Près de la moitié des travailleurs éprouvent une agression des clients - enquête

Près de la moitié des travailleurs éprouvent une agression des clients – enquête

Un peu moins de la moitié (48%) des travailleurs britanniques ont connu une agression des clients au travail et plus d'un quart (26%) ont des problèmes de sécurité personnelle pendant qu'ils se rendent, selon une nouvelle enquête.

Une étude de plus de 1 000 employés par le bien-être de Sonder a révélé que la forme d'agression la plus répandue était la violence verbale.

Près de neuf sur 10 (88%) des femmes avaient été à la fin de la violence verbale, tandis que 81% des hommes l'avaient vécu.

Le rapport sur la sécurité britannique de Sonder a également constaté que les travailleurs âgés de la génération X (45 – 60) et des baby-boomers (61 – 70) étaient plus susceptibles de subir des agressions physiques que leurs jeunes collègues.

L'enquête a montré que 12% des travailleurs de la génération Z (entre 13 et 28) et 10% des milléniaux (29 à 44) avaient subi une agression physique, tandis que 14% de ceux entre 45 et 70 avaient.

Parmi ces travailleurs soumis à l'agression des clients, 58% n'ont reçu aucun soutien de leur employeur.

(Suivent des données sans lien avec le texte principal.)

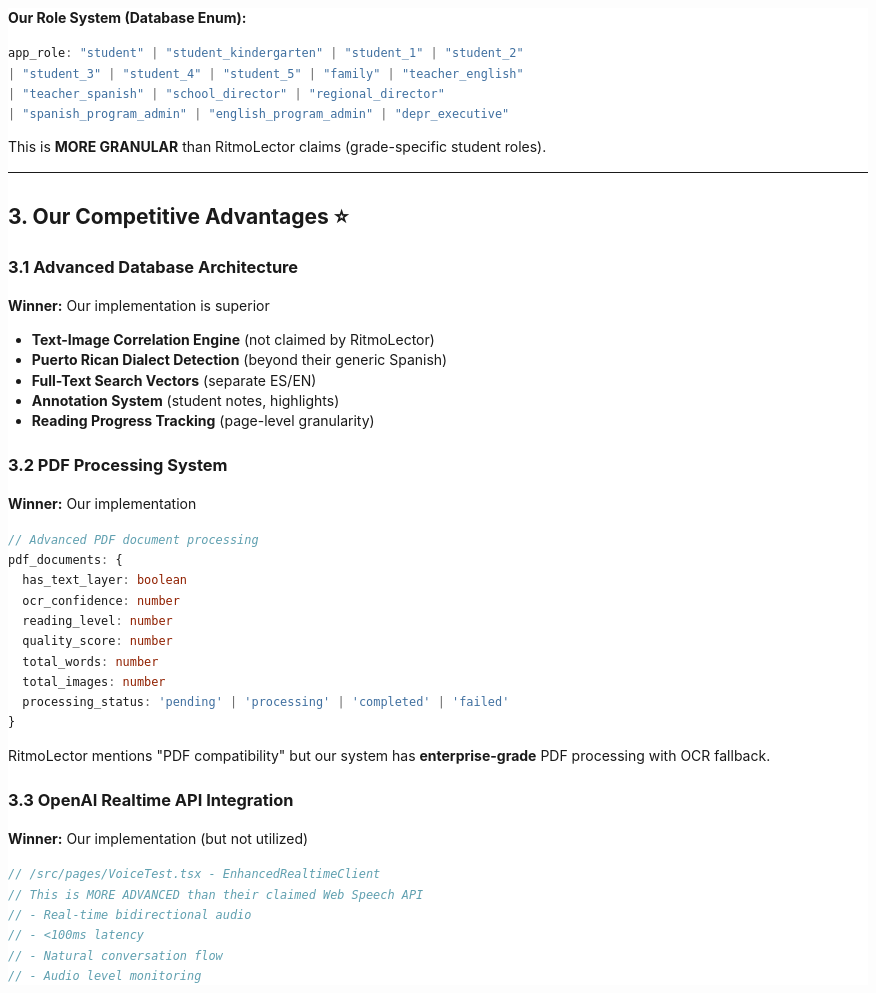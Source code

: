 **Our Role System (Database Enum):**
```typescript
app_role: "student" | "student_kindergarten" | "student_1" | "student_2"
| "student_3" | "student_4" | "student_5" | "family" | "teacher_english"
| "teacher_spanish" | "school_director" | "regional_director"
| "spanish_program_admin" | "english_program_admin" | "depr_executive"
```

This is **MORE GRANULAR** than RitmoLector claims (grade-specific student roles).

---

## 3. Our Competitive Advantages ⭐

### 3.1 Advanced Database Architecture
**Winner:** Our implementation is superior

- **Text-Image Correlation Engine** (not claimed by RitmoLector)
- **Puerto Rican Dialect Detection** (beyond their generic Spanish)
- **Full-Text Search Vectors** (separate ES/EN)
- **Annotation System** (student notes, highlights)
- **Reading Progress Tracking** (page-level granularity)

### 3.2 PDF Processing System
**Winner:** Our implementation

```typescript
// Advanced PDF document processing
pdf_documents: {
  has_text_layer: boolean
  ocr_confidence: number
  reading_level: number
  quality_score: number
  total_words: number
  total_images: number
  processing_status: 'pending' | 'processing' | 'completed' | 'failed'
}
```

RitmoLector mentions "PDF compatibility" but our system has **enterprise-grade** PDF processing with OCR fallback.

### 3.3 OpenAI Realtime API Integration
**Winner:** Our implementation (but not utilized)

```typescript
// /src/pages/VoiceTest.tsx - EnhancedRealtimeClient
// This is MORE ADVANCED than their claimed Web Speech API
// - Real-time bidirectional audio
// - <100ms latency
// - Natural conversation flow
// - Audio level monitoring
```
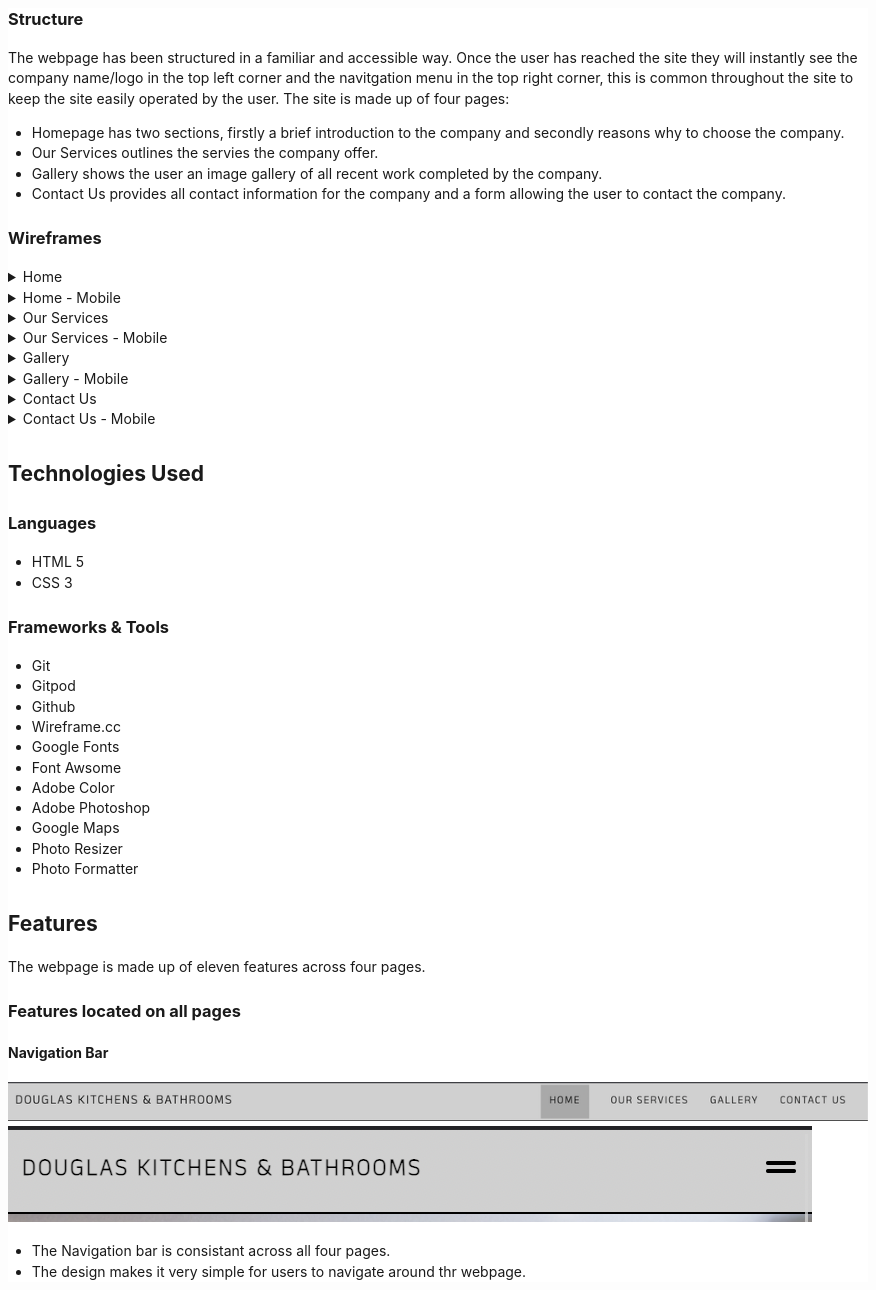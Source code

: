 ### Structure
The webpage has been structured in a familiar and accessible way. Once the user has reached the site they will instantly see the company name/logo in the top left corner and the navitgation menu in the top right corner, this is common throughout the site to keep the site easily operated by the user. The site is made up of four pages:
- Homepage has two sections, firstly a brief introduction to the company and secondly reasons why to choose the company.
- Our Services outlines the servies the company offer.
- Gallery shows the user an image gallery of all recent work completed by the company.
- Contact Us provides all contact information for the company and a form allowing the user to contact the company.

### Wireframes

<details><summary>Home</summary></details>
<details><summary>Home - Mobile</summary></details>
<details><summary>Our Services</summary></details>
<details><summary>Our Services - Mobile</summary></details>
<details><summary>Gallery</summary></details>
<details><summary>Gallery - Mobile</summary></details>
<details><summary>Contact Us</summary></details>
</details><details><summary>Contact Us - Mobile</summary></details>



## Technologies Used

### Languages
- HTML 5
- CSS 3

### Frameworks & Tools
- Git
- Gitpod
- Github
- Wireframe.cc
- Google Fonts
- Font Awsome
- Adobe Color
- Adobe Photoshop
- Google Maps
- Photo Resizer
- Photo Formatter

## Features
The webpage is made up of eleven features across four pages.

### Features located on all pages
#### Navigation Bar
![Webpage navigation bar](docs/features/navigation-bar.png)
![Webpage navigation bar on mobile devices](docs/features/navigation-bar-mobile.png)
- The Navigation bar is consistant across all four pages.
- The design makes it very simple for users to navigate around thr webpage.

Un peu plus d'un tiers (36%) de tous les répondants ont évalué l'engagement de leur employeur à la sécurité au travail comme «très bon».

L'enquête a également révélé que les travailleurs de la génération Z sont confrontés à plus d'agression et de discrimination des clients au travail que leurs collègues plus âgés.

Un quart des travailleurs de la génération Z éprouvent une agression des clients au moins sur une base hebdomadaire, contre 17% des milléniaux et 12% des travailleurs de la génération Z.

Dix-huit pour cent des travailleurs de la génération Z ont déclaré avoir subi une discrimination au travail, par rapport aux milléniaux (12%) et à la génération X / baby-boomers (8%).

Ces expériences conduisent de nombreux employés plus jeunes à rechercher un nouvel emploi – près de la moitié (49%) de la génération Z recherchent un nouvel emploi, contre environ un tiers des milléniaux et un quart des baby-boomers de la génération X /.

Les résultats de Sonder ont également suggéré de faibles niveaux de sécurité psychologique. Plus des trois quarts de tous les répondants (77%) ont déclaré qu'ils ne se sentaient pas complètement en sécurité pour faire des erreurs au travail, et que 78% se sentaient mal à l'aise pour défier le statu quo. Six sur 10 ne ressentaient pas d'idées en sécurité.

À son tour, cela a eu un impact sur la productivité, 14% des répondants prenant un congé en raison de problèmes de santé mentale ou de sécurité au cours des 12 derniers mois.

«Ces conclusions devraient servir de réveil pour les organisations britanniques», a déclaré Raechel Gavin, directeur des gens de Sonder.

«L'anxiété de sécurité plus longue n'est pas traitée, plus l'absentéisme et la rétention sont probables deviennent un problème à la fois au niveau individuel et organisationnel. Si les employés ne se sentent pas en sécurité, il est peu probable qu'ils restent, s'expriment ou bien.

«Les chefs d'entreprise doivent rassurer les employés que leur sécurité est importante, que l'agression et les abus au travail sont inacceptables et que l'organisation s'est engagée à protéger et à soutenir l'ensemble de la main-d'œuvre.»